C’est ainsi qu’après cinq années de dictature, l’Argentine se trouvait plongée dans un chaos à la fois économique et social, et les promesses initiales de prospérité étaient depuis longtemps tombées dans l’oubli. L’objectif de la restructuration capitaliste était atteint (le modèle d’accumulation précédent avait commencé à être démantelé), mais le pays s’enfonçait dans une crise majeure.

4. Le coup de théâtre des Malouines

Les militaires engagèrent le pays dans la guerre des Malouines afin de rallier les Argentins à une cause commune qui leur ferait oublier la débâcle politique du moment.

La dictature jouait ainsi son ultime carte, celle de l’orgueil national, dans le but de retrouver un semblant de crédibilité. Dans un premier temps, une large partie de la population appuya l’opération. Mais très vite les militaires perdirent toute légitimité lorsque, forte de sa supériorité professionnelle, technologique et logistique, l’armée anglaise remporta la victoire et reprit les îles. La dictature militaire avait échoué de façon humiliante et la priorité du régime était désormais de trouver un moyen efficace de se dessaisir du pouvoir le plus vite possible, sans avoir à payer les conséquences de son échec.
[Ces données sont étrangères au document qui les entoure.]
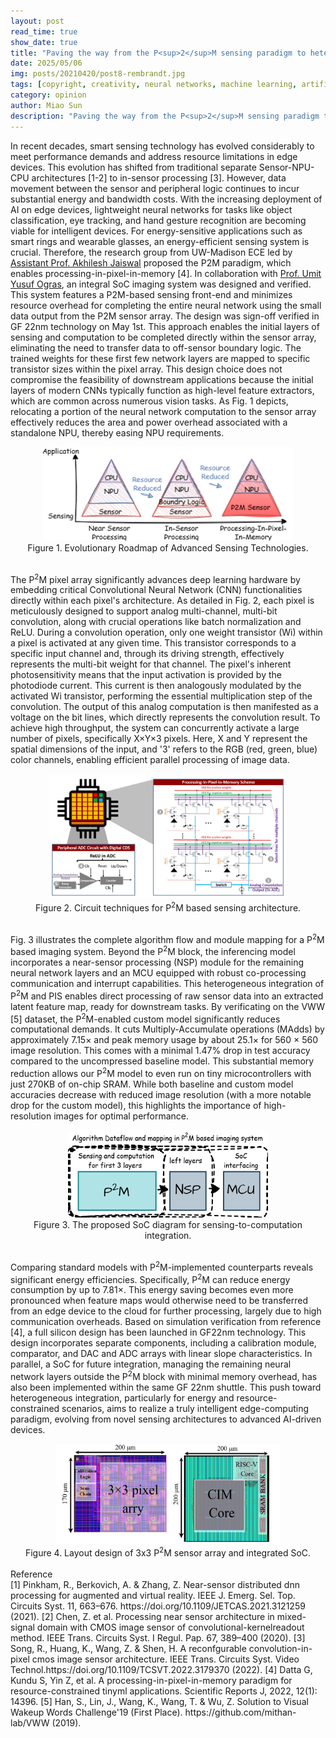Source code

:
 ```yaml
---
layout: post
read_time: true
show_date: true
title: "Paving the way from the P<sup>2</sup>M sensing paradigm to heterogeneous SoC design"
date: 2025/05/06
img: posts/20210420/post8-rembrandt.jpg
tags: [copyright, creativity, neural networks, machine learning, artificial intelligence]
category: opinion
author: Miao Sun
description: "Paving the way from the P<sup>2</sup>M sensing paradigm to heterogeneous SoC design"
---
```

In recent decades, smart sensing technology has evolved considerably to meet performance demands and address resource limitations in edge devices. This evolution has shifted from traditional separate Sensor-NPU-CPU architectures [1-2] to in-sensor processing [3]. However, data movement between the sensor and peripheral logic continues to incur substantial energy and bandwidth costs. With the increasing deployment of AI on edge devices, lightweight neural networks for tasks like object classification, eye tracking, and hand gesture recognition are becoming viable for intelligent devices. For energy-sensitive applications such as smart rings and wearable glasses, an energy-efficient sensing system is crucial.
Therefore, the research group from UW-Madison ECE led by [Assistant Prof. Akhilesh Jaiswal](https://directory.engr.wisc.edu/ece/Faculty/Jaiswal_Akhilesh/) proposed the P2M paradigm, which enables processing-in-pixel-in-memory [4]. In collaboration with [Prof. Umit Yusuf Ogras](https://elab.ece.wisc.edu/staff/ogras-umit/), an integral SoC imaging system was designed and verified. This system features a P2M-based sensing front-end and minimizes resource overhead for completing the entire neural network using the small data output from the P2M sensor array. The design was sign-off verified in GF 22nm technology on May 1st. This approach enables the initial layers of sensing and computation to be completed directly within the sensor array, eliminating the need to transfer data to off-sensor boundary logic. The trained weights for these first few network layers are mapped to specific transistor sizes within the pixel array. This design choice does not compromise the feasibility of downstream applications because the initial layers of modern CNNs typically function as high-level feature extractors, which are common across numerous vision tasks. As Fig. 1 depicts, relocating a portion of the neural network computation to the sensor array effectively reduces the area and power overhead associated with a standalone NPU, thereby easing NPU requirements.
<br>
<div align="center">
  <img src="https://github.com/echip-from-elab/echip-from-elab.github.io/blob/4b43623669c85fceff6b7f999af56577153d213c/assets/img/posts/20210420/p2m_fig1.png?raw=true" width="400" height="150">
</div>
<center> Figure 1. Evolutionary Roadmap of Advanced Sensing Technologies. </center>
<br>

The P<sup>2</sup>M pixel array significantly advances deep learning hardware by embedding critical Convolutional Neural Network (CNN) functionalities directly within each pixel's architecture. As detailed in Fig. 2, each pixel is meticulously designed to support analog multi-channel, multi-bit convolution, along with crucial operations like batch normalization and ReLU. During a convolution operation, only one weight transistor (Wi) within a pixel is activated at any given time. This transistor corresponds to a specific input channel and, through its driving strength, effectively represents the multi-bit weight for that channel. The pixel's inherent photosensitivity means that the input activation is provided by the photodiode current. This current is then analogously modulated by the activated Wi transistor, performing the essential multiplication step of the convolution. The output of this analog computation is then manifested as a voltage on the bit lines, which directly represents the convolution result. To achieve high throughput, the system can concurrently activate a large number of pixels, specifically X×Y×3 pixels. Here, X and Y represent the spatial dimensions of the input, and '3' refers to the RGB (red, green, blue) color channels, enabling efficient parallel processing of image data.
<br>
<div align="center">
  <img src="https://github.com/echip-from-elab/echip-from-elab.github.io/blob/4b43623669c85fceff6b7f999af56577153d213c/assets/img/posts/20210420/p2m_arch.png?raw=true" width="380" height="200">
</div>
<center> Figure 2. Circuit techniques for P<sup>2</sup>M based sensing architecture. </center>
<br>

Fig. 3 illustrates the complete algorithm flow and module mapping for a P<sup>2</sup>M based imaging system. Beyond the P<sup>2</sup>M block, the inferencing model incorporates a near-sensor processing (NSP) module for the remaining neural network layers and an MCU equipped with robust co-processing communication and interrupt capabilities. This heterogeneous integration of P<sup>2</sup>M and PIS enables direct processing of raw sensor data into an extracted latent feature map, ready for downstream tasks. By verificating on the VWW [5] dataset, the P<sup>2</sup>M-enabled custom model significantly reduces computational demands. It cuts Multiply-Accumulate operations (MAdds) by approximately 7.15$\times$ and peak memory usage by about 25.1$\times$ for 560 × 560 image resolution. This comes with a minimal 1.47% drop in test accuracy compared to the uncompressed baseline model. This substantial memory reduction allows our P<sup>2</sup>M model to even run on tiny microcontrollers with just 270KB of on-chip SRAM. While both baseline and custom model accuracies decrease with reduced image resolution (with a more notable drop for the custom model), this highlights the importance of high-resolution images for optimal performance.
<br>
<div align="center">
  <img src="https://github.com/echip-from-elab/echip-from-elab.github.io/blob/main/assets/img/posts/20210420/dataflow.png?raw=true" width="320" height="140">
</div>
<center> Figure 3. The proposed SoC diagram for sensing-to-computation integration. </center>
<br>

Comparing standard models with P<sup>2</sup>M-implemented counterparts reveals significant energy efficiencies. Specifically, P<sup>2</sup>M can reduce energy consumption by up to 7.81$\times$. This energy saving becomes even more pronounced when feature maps would otherwise need to be transferred from an edge device to the cloud for further processing, largely due to high communication overheads. Based on simulation verification from reference [4], a full silicon design has been launched in GF22nm technology. This design incorporates separate components, including a calibration module, comparator, and DAC and ADC arrays with linear slope characteristics. In parallel, a SoC for future integration, managing the remaining neural network layers outside the P<sup>2</sup>M block with minimal memory overhead, has also been implemented within the same GF 22nm shuttle. This push toward heterogeneous integration, particularly for energy and resource-constrained scenarios, aims to realize a truly intelligent edge-computing paradigm, evolving from novel sensing architectures to advanced AI-driven devices.
<br>
<div align="center">
  <img src="https://github.com/echip-from-elab/echip-from-elab.github.io/blob/main/assets/img/posts/20210420/p2m_layout.png?raw=true" width="360" height="160">
</div>
<center> Figure 4. Layout design of 3x3 P<sup>2</sup>M sensor array and integrated SoC. </center>
<br>
Reference<br>
[1] Pinkham, R., Berkovich, A. & Zhang, Z. Near-sensor distributed dnn processing for augmented and virtual reality. IEEE J. Emerg. Sel. Top. Circuits Syst. 11, 663–676. https://doi.org/10.1109/JETCAS.2021.3121259 (2021).
[2] Chen, Z. et al. Processing near sensor architecture in mixed-signal domain with CMOS image sensor of convolutional-kernelreadout method. IEEE Trans. Circuits Syst. I Regul. Pap. 67, 389–400 (2020).
[3] Song, R., Huang, K., Wang, Z. & Shen, H. A reconfgurable convolution-in-pixel cmos image sensor architecture. IEEE Trans. Circuits Syst. Video Technol.https://doi.org/10.1109/TCSVT.2022.3179370 (2022).
[4] Datta G, Kundu S, Yin Z, et al. A processing-in-pixel-in-memory paradigm for resource-constrained tinyml applications. Scientific Reports J, 2022, 12(1): 14396.
[5] Han, S., Lin, J., Wang, K., Wang, T. & Wu, Z. Solution to Visual Wakeup Words Challenge'19 (First Place). https://github.com/mithan-lab/VWW (2019).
Les militaires levèrent donc l’interdiction des partis politiques et s’éclipsèrent sans plus attendre.

5. Point sur la situation post régime militaire

Le régime militaire sortant s’était avéré incapable de redresser l’économie : en effet, les chiffres parlent d’eux-mêmes :

  • 1 000 % d’inflation ;

  • 15 % de chômage ;

  • 40 milliards de dollars de dette extérieure.

Au niveau social, la situation était encore plus dramatique : après sept années de répression plus de 30 000 (12) citoyens étaient portés disparus, et l’ensemble de la société était marqué de blessures psychologiques durables.

Ce n’est qu’en prenant conscience de la gravité de la situation et du caractère systématique de la répression endurée, que l’on peut comprendre la transition démocratique et son déroulement.

Les Argentins rêvaient d’un monde meilleur et nous verrons qu’Alfonsín su, par la parole, leur transmettre l’espoir d’une vie stable et paisible : ils se laissèrent séduire par un homme qui leur promettait paix sociale et prospérité partagée, en bref, une rupture définitive avec le passé.

II. Une transition démocratique signée « Alfonsín »

Le 10 décembre 1983, Raúl Alfonsín est élu président de la République à l’issue d’élections libres, avec 52 % des voix contre 40 % pour le candidat péroniste Italo Lúder.

Figure principale du Parti Radical (UCR : Unión Cívica Radical), sa victoire marque ainsi un tournant dans les choix politiques du peuple : pour la première fois en quarante ans, les Argentins se prononcent majoritairement et librement en faveur d’une formation politique autre que le Parti Justicialiste (Perón). Cette défaite du péronisme s’explique, entre autres, par le virage à droite pris par le gouvernement d’Isabela Perón.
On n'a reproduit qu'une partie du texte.